Exactly this. I use SPXU and SQQQ to hedge my SPY and QQQ positions.

The "10% decay per month" stuff u/awesomedan24 is referencing I've seen come from some fund managers and advisors and sites that reference "back of the envelope" type calculations that don't reflect the actual behavior of the funds but rather some "max leverage/worst case scenario over a long time" type situations.

I mean, yeah... if you hold SQQQ indefinitely, you're gonna lose money. If you hold it during a long term downtrend against a long position, though, you'll be fine.

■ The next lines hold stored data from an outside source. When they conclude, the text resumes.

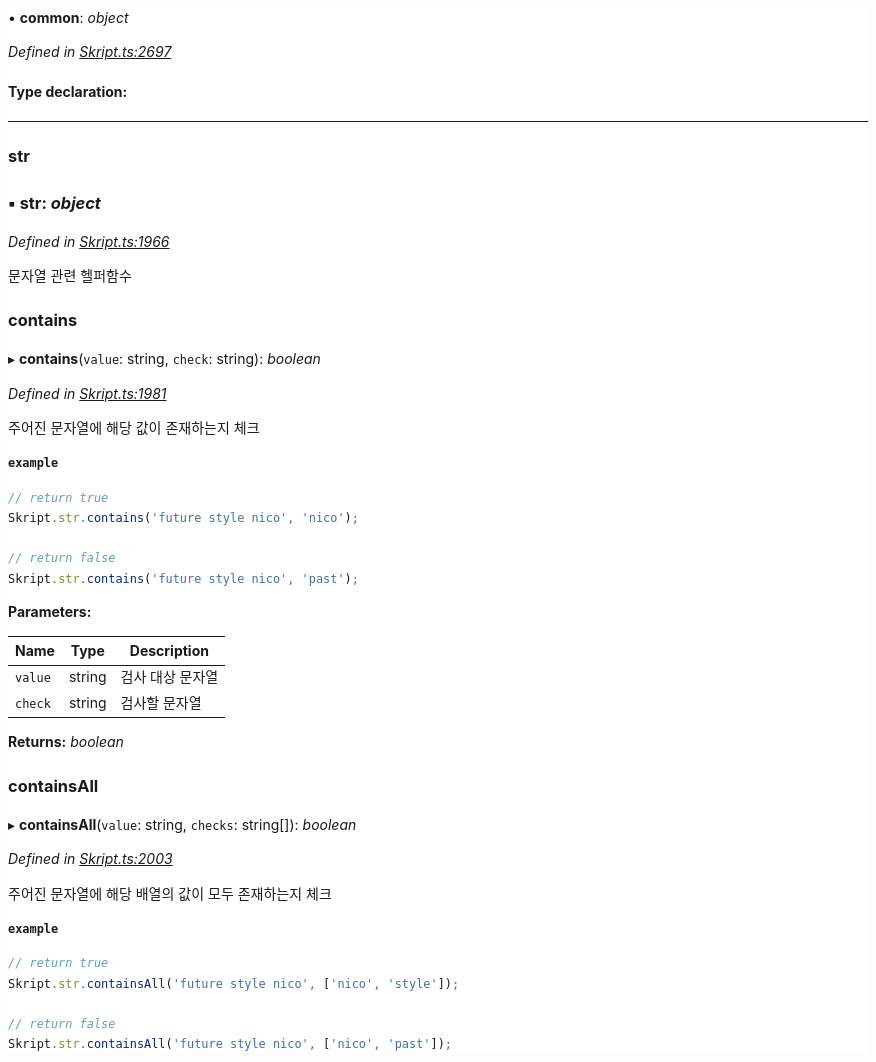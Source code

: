 • **common**: *object*

*Defined in [Skript.ts:2697](https://github.com/kei155/Skript.js/blob/3b19926/Skript.ts#L2697)*

#### Type declaration:

___

###  str

### ▪ **str**: *object*

*Defined in [Skript.ts:1966](https://github.com/kei155/Skript.js/blob/3b19926/Skript.ts#L1966)*

문자열 관련 헬퍼함수

###  contains

▸ **contains**(`value`: string, `check`: string): *boolean*

*Defined in [Skript.ts:1981](https://github.com/kei155/Skript.js/blob/3b19926/Skript.ts#L1981)*

주어진 문자열에 해당 값이 존재하는지 체크

**`example`** 
```javascript
// return true
Skript.str.contains('future style nico', 'nico');

// return false
Skript.str.contains('future style nico', 'past');
```

**Parameters:**

Name | Type | Description |
------ | ------ | ------ |
`value` | string | 검사 대상 문자열 |
`check` | string | 검사할 문자열 |

**Returns:** *boolean*

###  containsAll

▸ **containsAll**(`value`: string, `checks`: string[]): *boolean*

*Defined in [Skript.ts:2003](https://github.com/kei155/Skript.js/blob/3b19926/Skript.ts#L2003)*

주어진 문자열에 해당 배열의 값이 모두 존재하는지 체크

**`example`** 
```javascript
// return true
Skript.str.containsAll('future style nico', ['nico', 'style']);

// return false
Skript.str.containsAll('future style nico', ['nico', 'past']);
```
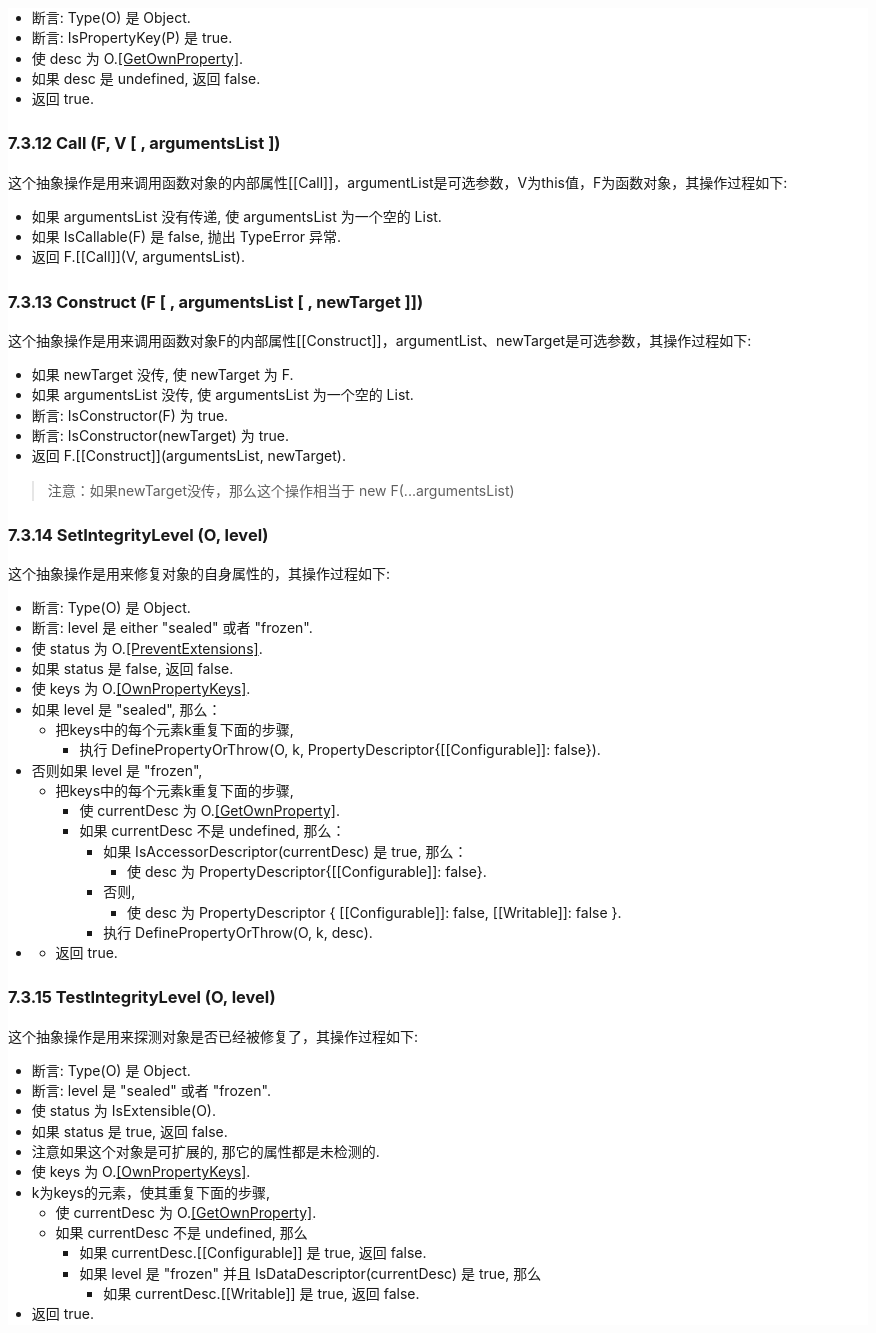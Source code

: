 * 断言: Type(O) 是 Object.
* 断言: IsPropertyKey(P) 是 true.
* 使 desc 为 O.[[GetOwnProperty]](P).
* 如果 desc 是 undefined, 返回 false.
* 返回 true.

### 7.3.12 Call (F, V [ , argumentsList ])

这个抽象操作是用来调用函数对象的内部属性[[Call]]，argumentList是可选参数，V为this值，F为函数对象，其操作过程如下:

* 如果 argumentsList 没有传递, 使 argumentsList 为一个空的 List.
* 如果 IsCallable(F) 是 false, 抛出 TypeError 异常.
* 返回 F.[[Call]](V, argumentsList).

### 7.3.13 Construct (F [ , argumentsList [ , newTarget ]])

这个抽象操作是用来调用函数对象F的内部属性[[Construct]]，argumentList、newTarget是可选参数，其操作过程如下:

* 如果 newTarget 没传, 使 newTarget 为 F.
* 如果 argumentsList 没传, 使 argumentsList 为一个空的 List.
* 断言: IsConstructor(F) 为 true.
* 断言: IsConstructor(newTarget) 为 true.
* 返回 F.[[Construct]](argumentsList, newTarget).

> 注意：如果newTarget没传，那么这个操作相当于 new F(...argumentsList)

### 7.3.14 SetIntegrityLevel (O, level)

这个抽象操作是用来修复对象的自身属性的，其操作过程如下:

* 断言: Type(O) 是 Object.
* 断言: level 是 either "sealed" 或者 "frozen".
* 使 status 为 O.[[PreventExtensions]]().
* 如果 status 是 false, 返回 false.
* 使 keys 为 O.[[OwnPropertyKeys]]().
* 如果 level 是 "sealed", 那么：
  + 把keys中的每个元素k重复下面的步骤,
    * 执行 DefinePropertyOrThrow(O, k, PropertyDescriptor{[[Configurable]]: false}).
* 否则如果 level 是 "frozen",
  + 把keys中的每个元素k重复下面的步骤,
    * 使 currentDesc 为 O.[[GetOwnProperty]](k).
    * 如果 currentDesc 不是 undefined, 那么：
      + 如果 IsAccessorDescriptor(currentDesc) 是 true, 那么：
        * 使 desc 为 PropertyDescriptor{[[Configurable]]: false}.
      + 否则,
        * 使 desc 为 PropertyDescriptor { [[Configurable]]: false, [[Writable]]: false }.
      + 执行 DefinePropertyOrThrow(O, k, desc).
* * 返回 true.

### 7.3.15 TestIntegrityLevel (O, level)

这个抽象操作是用来探测对象是否已经被修复了，其操作过程如下:

* 断言: Type(O) 是 Object.
* 断言: level 是 "sealed" 或者 "frozen".
* 使 status 为 IsExtensible(O).
* 如果 status 是 true, 返回 false.
* 注意如果这个对象是可扩展的, 那它的属性都是未检测的.
* 使 keys 为 O.[[OwnPropertyKeys]]().
* k为keys的元素，使其重复下面的步骤,
  * 使 currentDesc 为 O.[[GetOwnProperty]](k).
  * 如果 currentDesc 不是 undefined, 那么
    + 如果 currentDesc.[[Configurable]] 是 true, 返回 false.
    + 如果 level 是 "frozen" 并且 IsDataDescriptor(currentDesc) 是 true, 那么
      * 如果 currentDesc.[[Writable]] 是 true, 返回 false.
* 返回 true.
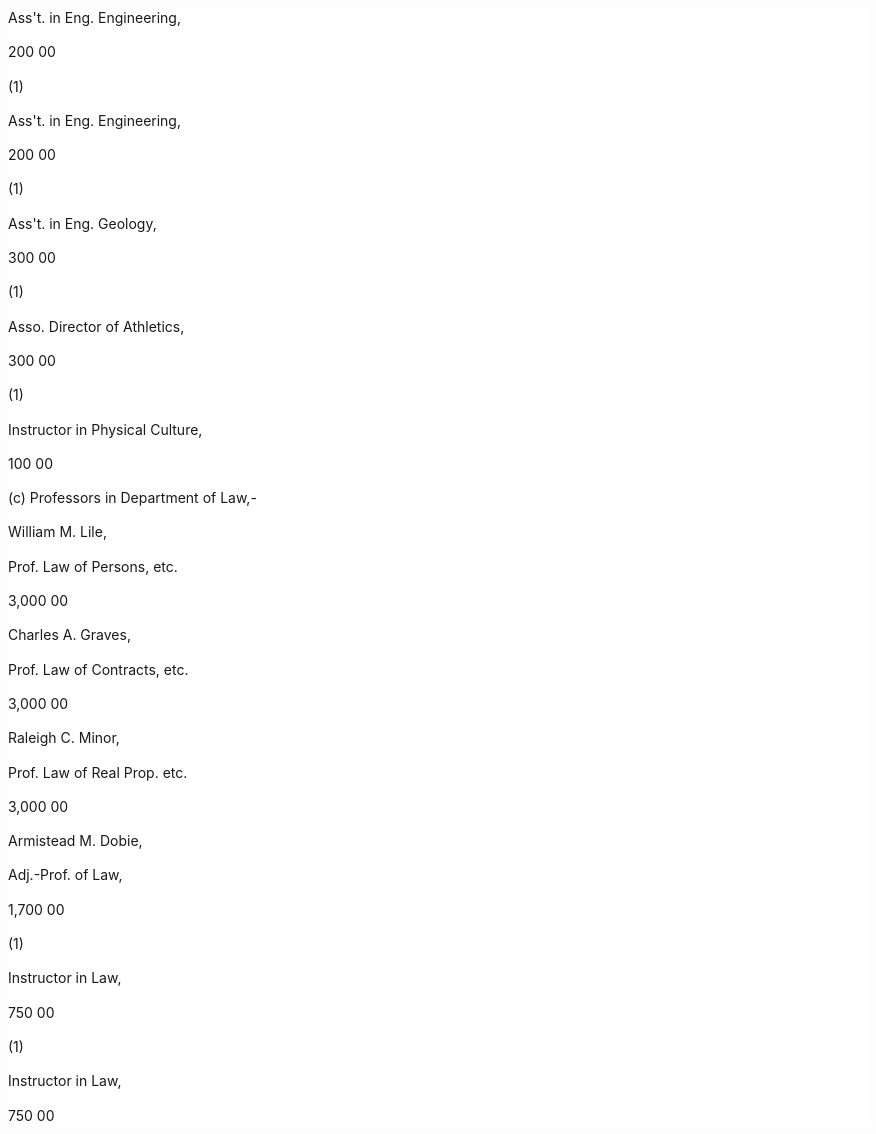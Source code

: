 Ass't. in Eng. Engineering,

200 00

(1)

Ass't. in Eng. Engineering,

200 00

(1)

Ass't. in Eng. Geology,

300 00

(1)

Asso. Director of Athletics,

300 00

(1)

Instructor in Physical Culture,

100 00

(c) Professors in Department of Law,-

William M. Lile,

Prof. Law of Persons, etc.

3,000 00

Charles A. Graves,

Prof. Law of Contracts, etc.

3,000 00

Raleigh C. Minor,

Prof. Law of Real Prop. etc.

3,000 00

Armistead M. Dobie,

Adj.-Prof. of Law,

1,700 00

(1)

Instructor in Law,

750 00

(1)

Instructor in Law,

750 00
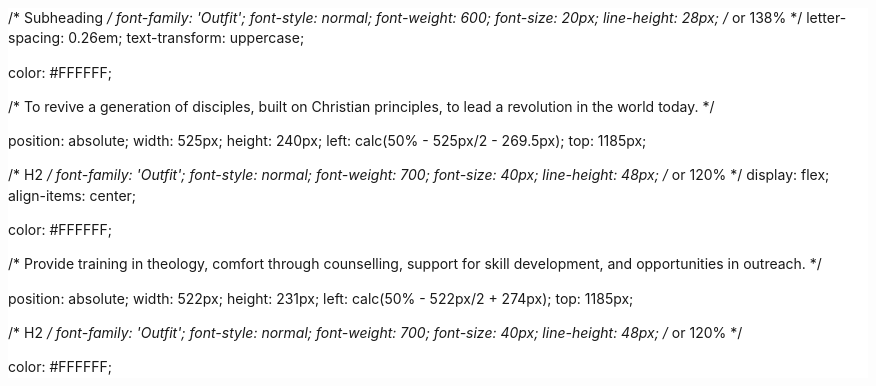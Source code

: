 /* Subheading */
font-family: 'Outfit';
font-style: normal;
font-weight: 600;
font-size: 20px;
line-height: 28px;
/* or 138% */
letter-spacing: 0.26em;
text-transform: uppercase;

color: #FFFFFF;



/* To revive a generation of disciples, built on Christian principles, to lead a revolution in the world today. */

position: absolute;
width: 525px;
height: 240px;
left: calc(50% - 525px/2 - 269.5px);
top: 1185px;

/* H2 */
font-family: 'Outfit';
font-style: normal;
font-weight: 700;
font-size: 40px;
line-height: 48px;
/* or 120% */
display: flex;
align-items: center;

color: #FFFFFF;



/* Provide training in theology, comfort through counselling, support for skill development, and opportunities in outreach. */

position: absolute;
width: 522px;
height: 231px;
left: calc(50% - 522px/2 + 274px);
top: 1185px;

/* H2 */
font-family: 'Outfit';
font-style: normal;
font-weight: 700;
font-size: 40px;
line-height: 48px;
/* or 120% */

color: #FFFFFF;


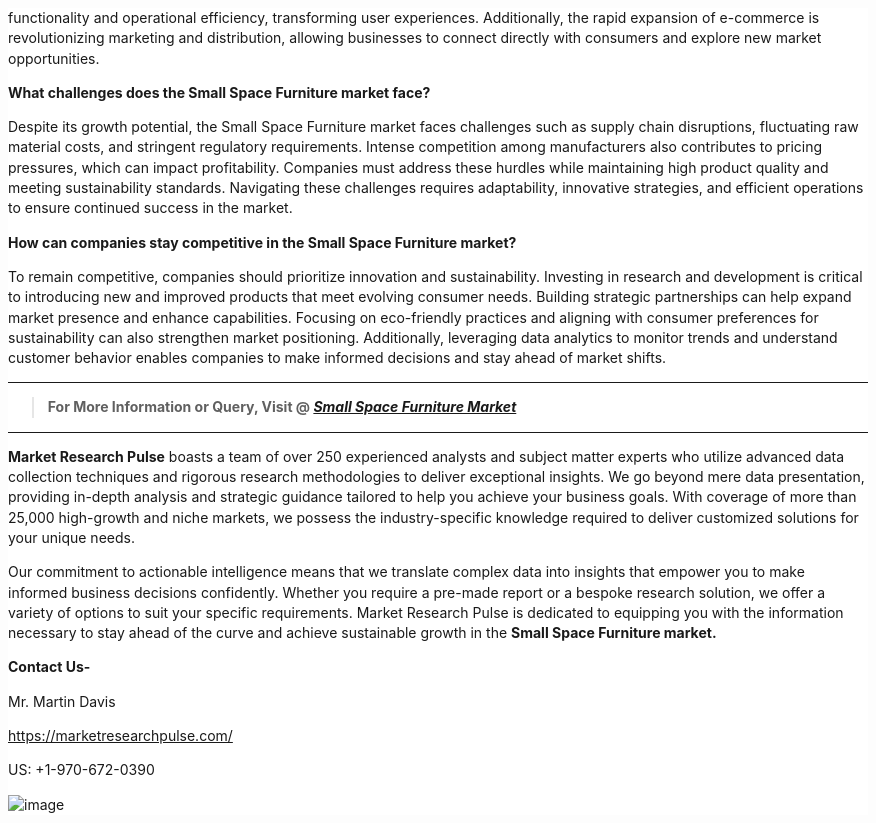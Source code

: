 functionality and operational efficiency, transforming user experiences. Additionally, the rapid expansion of e-commerce is revolutionizing marketing and distribution, allowing businesses to connect directly with consumers and explore new market opportunities.</p><p><strong>What challenges does the Small Space Furniture market face?</strong></p><p>Despite its growth potential, the Small Space Furniture market faces challenges such as supply chain disruptions, fluctuating raw material costs, and stringent regulatory requirements. Intense competition among manufacturers also contributes to pricing pressures, which can impact profitability. Companies must address these hurdles while maintaining high product quality and meeting sustainability standards. Navigating these challenges requires adaptability, innovative strategies, and efficient operations to ensure continued success in the market.</p><p><strong>How can companies stay competitive in the Small Space Furniture market?</strong></p><p>To remain competitive, companies should prioritize innovation and sustainability. Investing in research and development is critical to introducing new and improved products that meet evolving consumer needs. Building strategic partnerships can help expand market presence and enhance capabilities. Focusing on eco-friendly practices and aligning with consumer preferences for sustainability can also strengthen market positioning. Additionally, leveraging data analytics to monitor trends and understand customer behavior enables companies to make informed decisions and stay ahead of market shifts.</p><hr /><blockquote><p><strong>For More Information or Query, Visit @&nbsp;<em><a href="https://marketresearchpulse.com/report/12251/small-space-furniture-market?utm_source=Linkedin&utm_medium=0116">Small Space Furniture Market</a></em></strong></p></blockquote><hr /><p><strong>Market Research Pulse</strong> boasts a team of over 250 experienced analysts and subject matter experts who utilize advanced data collection techniques and rigorous research methodologies to deliver exceptional insights. We go beyond mere data presentation, providing in-depth analysis and strategic guidance tailored to help you achieve your business goals. With coverage of more than 25,000 high-growth and niche markets, we possess the industry-specific knowledge required to deliver customized solutions for your unique needs.</p><p>Our commitment to actionable intelligence means that we translate complex data into insights that empower you to make informed business decisions confidently. Whether you require a pre-made report or a bespoke research solution, we offer a variety of options to suit your specific requirements. Market Research Pulse is dedicated to equipping you with the information necessary to stay ahead of the curve and achieve sustainable growth in the <strong>Small Space Furniture market.</strong></p><p><strong>Contact Us-</strong></p><p>Mr. Martin Davis</p><p>https://marketresearchpulse.com/</p><p>US: +1-970-672-0390</p>
![image](https://github.com/user-attachments/assets/aad2ca25-8f82-40a6-8472-51f2d38d4008)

When I started using my strategy earlier this year, what I found is that the formula for these ETFs is that they work basically on a 1.1x * leverage multiple over short periods of time in both directions, more or less. Basically, the effect of the leverage (with some very minor variance on a day to day basis because of the reset) amplifies the directional bias, and when you're in the correct direction the gains are slightly higher per dollar compared to non-leveraged, and accelerate in the same way on the wrong direction, at around 3.3x

I did long-term TQQQ holding calcs once and IIRC the return was around 2.6x rather than 3x (just buying 3 times the number of QQQ shares) and that matches the probability math around leverage you're talking about.

I also think the idea that these decay so much comes in part from the amplification of losses from movement, which isn't reset decay. Basically, at 3.3x amplification compared to the index, buying TQQQ on a decent decline day against the same capital for QQQ results in 3.3x the decline per dollar, which if you have 3x the capital in it (equal position) suddenly becomes... 10%.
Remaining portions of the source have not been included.